Bnlbmbcar is correct - our midrange was designed to work as the perfect bridge to do a 3-way setup with our TM65 mkII/mkIII and our M25 tweeters. If you would like to extort the upper and lower bandwidth of the M3 you can throw it in a bookshelf bass reflex enclosure of 0.2 ft^3 and end up with an on-axis bandwidth of 62 Hz to 20,000 Hz. Not limiting at all from a single 3.5" loudspeaker.


----------



## Niebur3 (Jul 11, 2008)

Bnlcmbcar said:


> My guess is that he designed these as the perfect bridge to do a 3 way with with TM65mkII or mkI drivers and the M25 tweeters. With that setup this midrange seems perfectly designed to relieve strain on the TM65mkII or MkI reaching up and the M25 reaching low.

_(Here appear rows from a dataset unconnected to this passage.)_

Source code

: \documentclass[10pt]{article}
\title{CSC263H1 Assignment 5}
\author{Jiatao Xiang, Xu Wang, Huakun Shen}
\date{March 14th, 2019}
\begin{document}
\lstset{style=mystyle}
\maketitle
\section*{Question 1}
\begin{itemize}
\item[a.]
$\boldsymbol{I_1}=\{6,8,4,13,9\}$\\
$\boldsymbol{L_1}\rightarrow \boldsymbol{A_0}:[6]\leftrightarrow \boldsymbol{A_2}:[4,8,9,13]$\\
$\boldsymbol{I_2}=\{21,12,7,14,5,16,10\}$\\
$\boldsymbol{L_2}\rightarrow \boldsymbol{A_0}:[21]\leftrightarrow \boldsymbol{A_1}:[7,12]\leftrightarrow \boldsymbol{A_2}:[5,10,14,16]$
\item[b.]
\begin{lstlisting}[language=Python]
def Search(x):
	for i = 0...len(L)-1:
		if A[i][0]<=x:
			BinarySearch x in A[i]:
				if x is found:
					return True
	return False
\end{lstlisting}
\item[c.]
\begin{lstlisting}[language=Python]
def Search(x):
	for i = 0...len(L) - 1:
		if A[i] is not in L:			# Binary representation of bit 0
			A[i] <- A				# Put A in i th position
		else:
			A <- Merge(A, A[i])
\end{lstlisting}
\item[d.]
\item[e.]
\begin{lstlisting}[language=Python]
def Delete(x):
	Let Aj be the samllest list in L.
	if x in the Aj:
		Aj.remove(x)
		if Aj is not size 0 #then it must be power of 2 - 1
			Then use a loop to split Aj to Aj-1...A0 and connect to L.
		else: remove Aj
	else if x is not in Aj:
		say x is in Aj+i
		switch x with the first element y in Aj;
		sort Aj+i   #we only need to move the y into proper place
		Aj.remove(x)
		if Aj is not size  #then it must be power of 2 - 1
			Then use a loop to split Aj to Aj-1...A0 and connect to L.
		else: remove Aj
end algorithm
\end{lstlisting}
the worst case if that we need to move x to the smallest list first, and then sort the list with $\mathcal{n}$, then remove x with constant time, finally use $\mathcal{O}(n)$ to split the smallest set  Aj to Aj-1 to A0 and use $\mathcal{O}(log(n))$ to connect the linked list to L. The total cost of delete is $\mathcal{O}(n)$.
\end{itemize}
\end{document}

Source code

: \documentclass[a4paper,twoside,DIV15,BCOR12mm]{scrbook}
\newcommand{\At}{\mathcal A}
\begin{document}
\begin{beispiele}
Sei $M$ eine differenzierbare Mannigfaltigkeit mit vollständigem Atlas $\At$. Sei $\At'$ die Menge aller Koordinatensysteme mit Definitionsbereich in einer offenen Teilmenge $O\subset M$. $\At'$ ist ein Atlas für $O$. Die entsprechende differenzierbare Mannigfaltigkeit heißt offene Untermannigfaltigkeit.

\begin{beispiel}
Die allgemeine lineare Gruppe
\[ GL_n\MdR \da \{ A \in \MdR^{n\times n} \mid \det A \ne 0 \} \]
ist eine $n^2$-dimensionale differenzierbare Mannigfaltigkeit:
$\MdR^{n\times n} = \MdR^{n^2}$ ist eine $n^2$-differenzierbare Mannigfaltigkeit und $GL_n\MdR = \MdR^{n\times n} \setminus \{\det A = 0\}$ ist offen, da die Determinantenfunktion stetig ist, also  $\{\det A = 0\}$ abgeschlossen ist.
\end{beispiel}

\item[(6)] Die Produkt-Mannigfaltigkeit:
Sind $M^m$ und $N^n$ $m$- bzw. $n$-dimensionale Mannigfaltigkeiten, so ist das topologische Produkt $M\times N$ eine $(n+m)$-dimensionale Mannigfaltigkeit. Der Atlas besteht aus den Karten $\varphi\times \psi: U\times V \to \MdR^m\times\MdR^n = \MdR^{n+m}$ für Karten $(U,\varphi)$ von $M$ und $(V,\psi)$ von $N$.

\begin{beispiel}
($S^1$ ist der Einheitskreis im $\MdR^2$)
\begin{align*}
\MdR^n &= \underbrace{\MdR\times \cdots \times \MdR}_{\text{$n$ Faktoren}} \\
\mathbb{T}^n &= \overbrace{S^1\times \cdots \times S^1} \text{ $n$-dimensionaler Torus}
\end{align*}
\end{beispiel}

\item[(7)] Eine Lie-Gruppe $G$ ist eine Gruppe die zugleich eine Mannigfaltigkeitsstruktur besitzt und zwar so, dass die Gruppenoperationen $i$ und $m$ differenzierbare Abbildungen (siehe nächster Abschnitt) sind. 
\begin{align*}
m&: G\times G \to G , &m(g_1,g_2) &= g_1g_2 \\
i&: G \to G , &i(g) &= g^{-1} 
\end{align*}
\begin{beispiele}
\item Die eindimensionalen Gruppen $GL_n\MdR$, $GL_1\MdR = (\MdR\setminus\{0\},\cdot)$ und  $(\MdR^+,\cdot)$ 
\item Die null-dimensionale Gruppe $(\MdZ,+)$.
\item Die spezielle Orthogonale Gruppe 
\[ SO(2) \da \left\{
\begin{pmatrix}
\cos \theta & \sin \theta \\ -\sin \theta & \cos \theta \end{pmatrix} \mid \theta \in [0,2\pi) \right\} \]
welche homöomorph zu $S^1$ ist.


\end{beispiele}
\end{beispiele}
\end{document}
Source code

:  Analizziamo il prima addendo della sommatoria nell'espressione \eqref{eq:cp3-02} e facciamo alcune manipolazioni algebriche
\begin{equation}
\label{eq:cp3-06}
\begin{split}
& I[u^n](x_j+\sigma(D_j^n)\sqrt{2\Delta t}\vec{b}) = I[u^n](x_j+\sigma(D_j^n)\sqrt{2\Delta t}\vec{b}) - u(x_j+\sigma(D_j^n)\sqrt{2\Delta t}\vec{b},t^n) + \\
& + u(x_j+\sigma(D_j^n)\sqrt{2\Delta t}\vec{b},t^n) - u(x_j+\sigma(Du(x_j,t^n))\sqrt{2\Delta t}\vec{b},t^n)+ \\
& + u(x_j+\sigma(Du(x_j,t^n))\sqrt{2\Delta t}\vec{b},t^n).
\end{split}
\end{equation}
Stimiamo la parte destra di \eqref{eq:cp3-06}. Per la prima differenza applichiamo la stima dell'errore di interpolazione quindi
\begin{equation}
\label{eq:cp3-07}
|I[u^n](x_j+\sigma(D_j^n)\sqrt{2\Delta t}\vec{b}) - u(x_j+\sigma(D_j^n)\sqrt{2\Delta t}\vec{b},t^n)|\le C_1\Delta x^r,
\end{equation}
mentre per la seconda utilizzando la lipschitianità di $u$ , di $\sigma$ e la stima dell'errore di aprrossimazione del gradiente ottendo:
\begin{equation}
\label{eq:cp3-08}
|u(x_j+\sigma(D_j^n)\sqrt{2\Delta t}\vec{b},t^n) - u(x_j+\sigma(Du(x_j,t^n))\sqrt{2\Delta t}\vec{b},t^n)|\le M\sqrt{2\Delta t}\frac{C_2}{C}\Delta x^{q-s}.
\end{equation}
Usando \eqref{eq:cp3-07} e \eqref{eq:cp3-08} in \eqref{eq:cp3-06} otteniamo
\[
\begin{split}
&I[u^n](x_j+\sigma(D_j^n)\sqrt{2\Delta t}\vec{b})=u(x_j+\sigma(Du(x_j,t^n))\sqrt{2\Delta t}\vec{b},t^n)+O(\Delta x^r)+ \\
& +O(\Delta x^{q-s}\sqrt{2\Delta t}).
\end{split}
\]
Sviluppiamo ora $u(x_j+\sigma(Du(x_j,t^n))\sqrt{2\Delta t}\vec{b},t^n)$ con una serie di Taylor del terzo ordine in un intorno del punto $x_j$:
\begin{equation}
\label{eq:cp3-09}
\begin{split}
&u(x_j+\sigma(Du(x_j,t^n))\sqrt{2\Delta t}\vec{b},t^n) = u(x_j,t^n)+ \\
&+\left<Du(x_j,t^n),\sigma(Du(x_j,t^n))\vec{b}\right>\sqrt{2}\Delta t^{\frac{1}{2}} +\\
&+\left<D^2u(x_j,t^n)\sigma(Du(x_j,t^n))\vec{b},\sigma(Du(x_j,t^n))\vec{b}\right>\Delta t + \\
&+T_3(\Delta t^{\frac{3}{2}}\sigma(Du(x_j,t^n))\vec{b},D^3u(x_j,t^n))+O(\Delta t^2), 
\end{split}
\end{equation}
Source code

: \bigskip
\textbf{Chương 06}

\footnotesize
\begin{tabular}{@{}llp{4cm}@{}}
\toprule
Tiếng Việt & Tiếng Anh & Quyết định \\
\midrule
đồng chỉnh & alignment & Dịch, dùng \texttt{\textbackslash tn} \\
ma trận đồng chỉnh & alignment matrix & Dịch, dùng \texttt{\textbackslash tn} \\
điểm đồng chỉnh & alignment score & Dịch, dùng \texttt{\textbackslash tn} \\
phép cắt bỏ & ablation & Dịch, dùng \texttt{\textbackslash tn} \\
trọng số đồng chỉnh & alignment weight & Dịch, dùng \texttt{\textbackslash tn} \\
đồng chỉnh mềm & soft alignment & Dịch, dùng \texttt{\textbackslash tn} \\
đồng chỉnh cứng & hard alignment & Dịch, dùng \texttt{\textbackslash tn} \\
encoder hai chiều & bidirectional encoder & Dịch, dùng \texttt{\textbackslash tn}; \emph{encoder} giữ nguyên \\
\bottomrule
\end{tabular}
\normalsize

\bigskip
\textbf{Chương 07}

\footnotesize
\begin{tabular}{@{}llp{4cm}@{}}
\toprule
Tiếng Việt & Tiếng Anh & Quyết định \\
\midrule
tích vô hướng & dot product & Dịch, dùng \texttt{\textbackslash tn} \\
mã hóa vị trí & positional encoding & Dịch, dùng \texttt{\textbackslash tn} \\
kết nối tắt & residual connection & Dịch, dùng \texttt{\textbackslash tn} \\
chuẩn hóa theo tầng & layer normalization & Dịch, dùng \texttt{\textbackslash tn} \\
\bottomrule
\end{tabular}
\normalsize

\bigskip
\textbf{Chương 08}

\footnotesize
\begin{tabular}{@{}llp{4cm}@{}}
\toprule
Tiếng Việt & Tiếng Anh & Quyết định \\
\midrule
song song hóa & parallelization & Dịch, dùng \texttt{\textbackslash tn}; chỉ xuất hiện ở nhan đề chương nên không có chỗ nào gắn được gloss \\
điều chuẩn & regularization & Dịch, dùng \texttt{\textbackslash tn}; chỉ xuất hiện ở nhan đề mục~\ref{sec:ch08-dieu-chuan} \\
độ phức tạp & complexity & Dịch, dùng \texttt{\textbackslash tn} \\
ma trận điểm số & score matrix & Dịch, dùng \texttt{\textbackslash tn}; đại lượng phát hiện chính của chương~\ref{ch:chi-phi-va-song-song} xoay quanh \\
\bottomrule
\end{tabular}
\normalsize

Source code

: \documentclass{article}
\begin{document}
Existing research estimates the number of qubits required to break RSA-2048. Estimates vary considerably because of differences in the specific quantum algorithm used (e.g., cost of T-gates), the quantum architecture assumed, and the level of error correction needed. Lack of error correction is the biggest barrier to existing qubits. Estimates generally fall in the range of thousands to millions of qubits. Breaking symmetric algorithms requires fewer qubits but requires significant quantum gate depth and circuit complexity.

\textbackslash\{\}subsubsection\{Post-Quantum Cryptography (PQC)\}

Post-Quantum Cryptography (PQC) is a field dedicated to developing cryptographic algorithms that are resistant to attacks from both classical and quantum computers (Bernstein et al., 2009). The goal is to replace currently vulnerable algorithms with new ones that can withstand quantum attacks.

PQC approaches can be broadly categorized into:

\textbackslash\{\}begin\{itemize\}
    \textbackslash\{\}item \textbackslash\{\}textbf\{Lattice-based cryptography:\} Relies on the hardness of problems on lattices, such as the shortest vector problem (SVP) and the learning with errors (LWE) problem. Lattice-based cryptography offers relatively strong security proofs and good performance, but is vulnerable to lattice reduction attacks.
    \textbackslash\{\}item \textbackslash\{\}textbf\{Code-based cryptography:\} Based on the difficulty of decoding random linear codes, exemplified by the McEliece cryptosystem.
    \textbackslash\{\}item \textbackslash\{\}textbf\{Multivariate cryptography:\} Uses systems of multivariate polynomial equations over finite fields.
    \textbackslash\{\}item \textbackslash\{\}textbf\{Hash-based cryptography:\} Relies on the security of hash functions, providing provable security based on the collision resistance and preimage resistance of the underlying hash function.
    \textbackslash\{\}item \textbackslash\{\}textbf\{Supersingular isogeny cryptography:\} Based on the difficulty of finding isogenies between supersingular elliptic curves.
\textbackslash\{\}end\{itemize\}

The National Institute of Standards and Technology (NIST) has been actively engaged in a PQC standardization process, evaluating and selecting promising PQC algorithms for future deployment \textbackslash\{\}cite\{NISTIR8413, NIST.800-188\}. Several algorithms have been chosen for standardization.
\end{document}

So, you are saying they were designed to be the perfect bridge for a 3-way, only active system (no passive available), where the midbass is the TM6MKI (or II) and the tweeter is a M25, but not furnished with grills or aesthetics that go with either speaker? I honestly don't get it.


----------



## Bnlcmbcar (Aug 23, 2016)

Niebur3 said:


> So, you are saying they were designed to be the perfect bridge for a 3-way, only active system (no passive available), where the midbass is the TM6MKI (or II) and the tweeter is a M25, but not furnished with grills or aesthetics that go with either speaker? I honestly don't get it.


Not sure what’s confusing. The 3 drivers perfectly complement each other.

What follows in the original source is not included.